Kent-born Walter Tull, who was promoted to officer rank during the war despite a ban on black officers, died in battle in 1918.
Tull was also one of the first black footballers to play at the highest level in the UK, appearing for Tottenham before moving to Northampton Town, where he is commemorated with a statue.
Campaigners, including the former Tottenham player Garth Crooks, petitioned the government last year to posthumously award Tull a Military Cross for his heroism.
He fought on the Somme in 1916 and became the first black combat officer in the British army, despite a military rule excluding “negroes” from exercising actual command. Tull was cited for “gallantry and coolness” for leading his company of 26 men to safety in Italy, but returned to northern France where he was killed in March 1918.
The coin, featuring a portrait of the officer with a backdrop of infantry soldiers going “over the top”, will be one of a set of six £5 coins to remember the sacrifice made by so many during the war.
Questions for Students
Question 1: Read the introduction and study sources 1 and 2. Why were Walter and Edward Tull sent to the Children's Home and Orphanage (CHO) in Bethnal Green in 1898? Why was it unlikely that the boys had little hope of returning home until they were old enough to go to work?
Question 2: What do sources 3, 4, 5, 6 and 7 tell us about Walter Tull's football career?
Question 3: Herbert Chapman signed Walter Tull to play for Northampton Town in 1911. Read sources 8 and 9 and explain what Chapman was looking for when he signed a player.
Question 4: Read source 10. What was Walter Tull's problem in January 1916? Do you think it remained his main problem over the next few weeks?
Question 5: Walter Tull was hit by machine-gun fire in No Mans Land on 25th March, 1918. Several men attempted to bring him back to British lines. Read sources 13 and 14 and explain what this tell us about 2nd Lieutenant Tull's relationship with his men?

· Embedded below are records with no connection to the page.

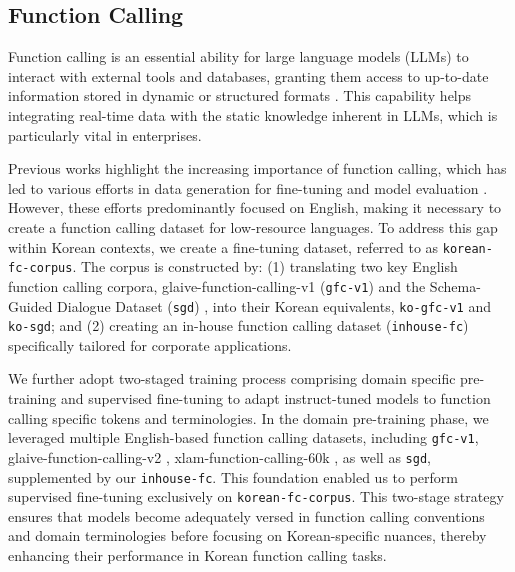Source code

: \subsection{Function Calling}
Function calling is an essential ability for large language models (LLMs) to interact with external tools and databases, granting them access to up-to-date information stored in dynamic or structured formats \citep{schick2023toolformer}.
This capability helps 
integrating real-time data with the static knowledge inherent in LLMs, which is particularly vital in enterprises.

Previous works highlight the increasing importance of function calling, which has led to various efforts in data generation for fine-tuning and model evaluation \citep{basu2024api, guo2024api, qin2023toolllm, tang2023toolalpaca, li2023api, rastogi2020towards, liu2024apigen}.
However, these efforts predominantly focused on English, making it necessary to create a function calling dataset for low-resource languages.
To address this gap within Korean contexts, we create a fine-tuning dataset, referred to as \texttt{korean-fc-corpus}.
The corpus is constructed by: (1) translating two key English function calling corpora, glaive-function-calling-v1 (\texttt{gfc-v1}) \citep{glaiveai2023fcv1} and the Schema-Guided Dialogue Dataset (\texttt{sgd}) \citep{rastogi2020towards}, into their Korean equivalents, \texttt{ko-gfc-v1} and \texttt{ko-sgd}; and (2) creating an in-house function calling dataset (\texttt{inhouse-fc}) specifically tailored for corporate applications.

We further adopt two-staged training process comprising domain specific pre-training and supervised fine-tuning to adapt instruct-tuned models to function calling specific tokens and terminologies.
In the domain pre-training phase, we leveraged multiple English-based function calling datasets, including \texttt{gfc-v1}, glaive-function-calling-v2 \citep{glaiveai2024fcv2}, xlam-function-calling-60k \citep{liu2024apigen}, as well as \texttt{sgd}, supplemented by our \texttt{inhouse-fc}.
This foundation enabled us to perform supervised fine-tuning exclusively on \texttt{korean-fc-corpus}.
This two-stage strategy ensures that models become adequately versed in function calling conventions and domain terminologies before focusing on Korean-specific nuances, thereby enhancing their performance in Korean function calling tasks.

Question 6: Study sources 11 and 12. How do these sources support one of the statements made in source 15.
Question 7: Lieutenant Pickard in source 14 says Walter Tull was recommended for the Military Cross. Read source 16 and explain why Phil Vasili thinks he was not awarded this medal. Can you give any other reasons why he did not receive the medal?
Question 8. Read sources 15 and 17. What do you think is the best way to make sure we do not forget Walter Tull?